Your objective: Report the count, and only the count, of lines in the records that include the word "talking".

Records for this exercise:
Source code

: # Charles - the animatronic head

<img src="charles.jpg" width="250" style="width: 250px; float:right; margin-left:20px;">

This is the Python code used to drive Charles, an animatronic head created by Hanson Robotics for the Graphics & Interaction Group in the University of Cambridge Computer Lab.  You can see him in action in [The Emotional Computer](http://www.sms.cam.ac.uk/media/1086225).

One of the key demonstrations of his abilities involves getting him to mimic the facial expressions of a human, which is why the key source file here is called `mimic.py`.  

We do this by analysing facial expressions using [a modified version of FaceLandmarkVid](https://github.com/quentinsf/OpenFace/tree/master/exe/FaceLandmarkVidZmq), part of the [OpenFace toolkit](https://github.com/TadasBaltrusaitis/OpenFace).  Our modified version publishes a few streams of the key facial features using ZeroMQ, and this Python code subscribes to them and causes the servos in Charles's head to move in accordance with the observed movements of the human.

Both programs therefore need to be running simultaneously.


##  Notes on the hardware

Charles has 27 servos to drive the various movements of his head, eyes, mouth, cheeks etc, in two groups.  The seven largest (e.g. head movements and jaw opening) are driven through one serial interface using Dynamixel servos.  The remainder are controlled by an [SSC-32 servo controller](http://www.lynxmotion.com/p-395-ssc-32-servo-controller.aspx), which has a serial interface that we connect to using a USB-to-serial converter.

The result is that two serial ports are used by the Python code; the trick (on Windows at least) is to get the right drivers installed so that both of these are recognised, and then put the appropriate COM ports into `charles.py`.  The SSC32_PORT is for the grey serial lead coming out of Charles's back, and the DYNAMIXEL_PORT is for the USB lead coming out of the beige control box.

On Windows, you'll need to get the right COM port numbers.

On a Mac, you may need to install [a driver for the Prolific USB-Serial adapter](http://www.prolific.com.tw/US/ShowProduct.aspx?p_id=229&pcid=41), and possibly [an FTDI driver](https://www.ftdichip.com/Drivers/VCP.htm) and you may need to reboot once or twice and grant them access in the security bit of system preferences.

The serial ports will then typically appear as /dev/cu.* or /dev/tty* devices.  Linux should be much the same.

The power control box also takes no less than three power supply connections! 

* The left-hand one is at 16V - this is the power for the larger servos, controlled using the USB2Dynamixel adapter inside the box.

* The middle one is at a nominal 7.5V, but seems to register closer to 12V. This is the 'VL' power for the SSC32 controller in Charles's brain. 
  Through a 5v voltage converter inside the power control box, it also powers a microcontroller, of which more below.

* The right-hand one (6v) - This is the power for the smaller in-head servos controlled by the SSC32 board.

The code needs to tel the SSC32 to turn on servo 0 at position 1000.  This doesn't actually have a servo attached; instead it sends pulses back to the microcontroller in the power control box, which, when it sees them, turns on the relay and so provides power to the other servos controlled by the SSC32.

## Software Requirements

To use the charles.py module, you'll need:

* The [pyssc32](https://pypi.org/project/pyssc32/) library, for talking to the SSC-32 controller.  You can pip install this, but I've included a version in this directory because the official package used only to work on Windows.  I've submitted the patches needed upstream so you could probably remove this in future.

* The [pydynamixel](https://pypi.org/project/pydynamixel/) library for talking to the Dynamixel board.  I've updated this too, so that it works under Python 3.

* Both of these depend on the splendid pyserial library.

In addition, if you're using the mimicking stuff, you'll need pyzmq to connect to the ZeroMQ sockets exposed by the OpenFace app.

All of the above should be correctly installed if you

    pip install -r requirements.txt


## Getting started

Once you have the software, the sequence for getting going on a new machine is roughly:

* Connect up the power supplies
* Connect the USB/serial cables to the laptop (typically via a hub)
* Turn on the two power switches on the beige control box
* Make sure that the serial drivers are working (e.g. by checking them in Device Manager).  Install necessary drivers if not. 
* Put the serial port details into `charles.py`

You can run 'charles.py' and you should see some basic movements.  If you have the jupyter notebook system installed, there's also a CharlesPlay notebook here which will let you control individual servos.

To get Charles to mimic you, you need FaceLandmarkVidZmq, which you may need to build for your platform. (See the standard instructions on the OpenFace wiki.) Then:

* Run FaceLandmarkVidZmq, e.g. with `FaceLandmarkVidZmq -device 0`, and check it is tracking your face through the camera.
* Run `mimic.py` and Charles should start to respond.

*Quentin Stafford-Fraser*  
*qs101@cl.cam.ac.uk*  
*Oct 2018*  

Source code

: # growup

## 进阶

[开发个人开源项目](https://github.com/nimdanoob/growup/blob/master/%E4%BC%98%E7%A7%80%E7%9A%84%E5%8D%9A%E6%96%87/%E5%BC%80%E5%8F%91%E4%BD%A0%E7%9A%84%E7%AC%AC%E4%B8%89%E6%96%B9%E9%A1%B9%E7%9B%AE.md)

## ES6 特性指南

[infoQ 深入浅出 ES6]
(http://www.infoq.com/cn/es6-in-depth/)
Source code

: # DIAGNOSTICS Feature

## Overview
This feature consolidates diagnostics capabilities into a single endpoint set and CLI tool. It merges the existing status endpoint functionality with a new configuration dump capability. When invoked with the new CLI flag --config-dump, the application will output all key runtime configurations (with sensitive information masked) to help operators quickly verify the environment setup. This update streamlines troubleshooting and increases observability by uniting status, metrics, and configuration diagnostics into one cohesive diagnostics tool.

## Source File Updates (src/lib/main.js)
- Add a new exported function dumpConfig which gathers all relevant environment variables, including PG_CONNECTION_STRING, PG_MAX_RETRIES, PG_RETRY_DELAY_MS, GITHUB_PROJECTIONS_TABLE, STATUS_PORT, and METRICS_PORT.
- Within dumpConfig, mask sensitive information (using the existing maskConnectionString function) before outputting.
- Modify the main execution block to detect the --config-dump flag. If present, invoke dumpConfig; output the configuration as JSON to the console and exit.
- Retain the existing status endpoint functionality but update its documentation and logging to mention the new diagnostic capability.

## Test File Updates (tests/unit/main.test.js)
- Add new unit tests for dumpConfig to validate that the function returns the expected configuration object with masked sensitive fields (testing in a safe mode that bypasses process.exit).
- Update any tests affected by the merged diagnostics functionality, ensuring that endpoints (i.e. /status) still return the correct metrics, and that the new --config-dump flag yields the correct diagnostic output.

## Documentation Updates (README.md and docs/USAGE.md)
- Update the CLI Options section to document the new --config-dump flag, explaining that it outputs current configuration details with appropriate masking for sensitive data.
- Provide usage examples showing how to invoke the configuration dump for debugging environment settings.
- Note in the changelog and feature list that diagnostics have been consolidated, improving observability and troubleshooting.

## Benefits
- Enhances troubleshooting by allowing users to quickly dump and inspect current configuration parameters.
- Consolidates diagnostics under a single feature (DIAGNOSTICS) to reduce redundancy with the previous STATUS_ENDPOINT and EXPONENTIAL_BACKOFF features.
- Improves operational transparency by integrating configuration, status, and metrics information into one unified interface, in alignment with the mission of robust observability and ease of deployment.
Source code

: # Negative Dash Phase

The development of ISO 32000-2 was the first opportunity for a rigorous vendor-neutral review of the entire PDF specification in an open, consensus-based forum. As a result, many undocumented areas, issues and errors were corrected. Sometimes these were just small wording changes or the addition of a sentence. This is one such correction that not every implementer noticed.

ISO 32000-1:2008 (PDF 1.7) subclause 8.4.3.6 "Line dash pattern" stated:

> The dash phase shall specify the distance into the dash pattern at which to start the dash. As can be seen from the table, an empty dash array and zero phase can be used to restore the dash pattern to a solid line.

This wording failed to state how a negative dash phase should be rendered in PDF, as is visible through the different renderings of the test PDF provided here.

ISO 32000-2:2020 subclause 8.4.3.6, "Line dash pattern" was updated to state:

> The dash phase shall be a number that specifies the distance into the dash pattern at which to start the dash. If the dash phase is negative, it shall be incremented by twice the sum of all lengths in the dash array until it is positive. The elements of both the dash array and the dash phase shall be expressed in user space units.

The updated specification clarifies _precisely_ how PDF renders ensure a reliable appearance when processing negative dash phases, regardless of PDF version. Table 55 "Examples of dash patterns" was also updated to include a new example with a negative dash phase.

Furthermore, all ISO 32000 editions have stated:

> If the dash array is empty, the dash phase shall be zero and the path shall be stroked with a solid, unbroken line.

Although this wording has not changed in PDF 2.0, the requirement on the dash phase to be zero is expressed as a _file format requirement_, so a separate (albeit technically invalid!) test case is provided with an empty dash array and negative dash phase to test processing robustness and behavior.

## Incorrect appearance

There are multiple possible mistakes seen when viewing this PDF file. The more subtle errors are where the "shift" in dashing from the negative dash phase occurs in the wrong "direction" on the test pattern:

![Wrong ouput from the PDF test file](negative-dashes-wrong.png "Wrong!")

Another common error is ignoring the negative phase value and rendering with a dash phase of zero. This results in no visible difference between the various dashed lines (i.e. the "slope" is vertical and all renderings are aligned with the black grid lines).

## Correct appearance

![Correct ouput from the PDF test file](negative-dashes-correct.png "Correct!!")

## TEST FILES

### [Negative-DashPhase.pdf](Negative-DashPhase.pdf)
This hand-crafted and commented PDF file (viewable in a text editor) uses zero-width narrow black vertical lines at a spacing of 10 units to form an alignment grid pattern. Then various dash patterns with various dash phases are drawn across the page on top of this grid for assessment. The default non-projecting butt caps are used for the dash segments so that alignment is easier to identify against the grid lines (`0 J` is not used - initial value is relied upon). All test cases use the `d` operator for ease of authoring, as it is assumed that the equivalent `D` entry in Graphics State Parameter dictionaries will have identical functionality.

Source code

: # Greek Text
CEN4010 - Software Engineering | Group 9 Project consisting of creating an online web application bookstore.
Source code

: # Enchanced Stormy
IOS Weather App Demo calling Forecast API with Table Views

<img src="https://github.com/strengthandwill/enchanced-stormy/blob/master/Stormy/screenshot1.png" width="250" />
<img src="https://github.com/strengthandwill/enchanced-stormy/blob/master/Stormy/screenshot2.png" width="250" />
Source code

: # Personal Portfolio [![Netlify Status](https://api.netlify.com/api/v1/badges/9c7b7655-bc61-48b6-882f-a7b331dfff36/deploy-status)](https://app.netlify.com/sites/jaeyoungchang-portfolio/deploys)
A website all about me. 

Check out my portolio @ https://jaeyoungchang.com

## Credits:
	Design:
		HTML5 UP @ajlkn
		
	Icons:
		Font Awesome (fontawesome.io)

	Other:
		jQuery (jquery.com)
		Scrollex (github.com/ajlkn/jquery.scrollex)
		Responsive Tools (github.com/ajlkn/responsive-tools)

Solution for this task: 2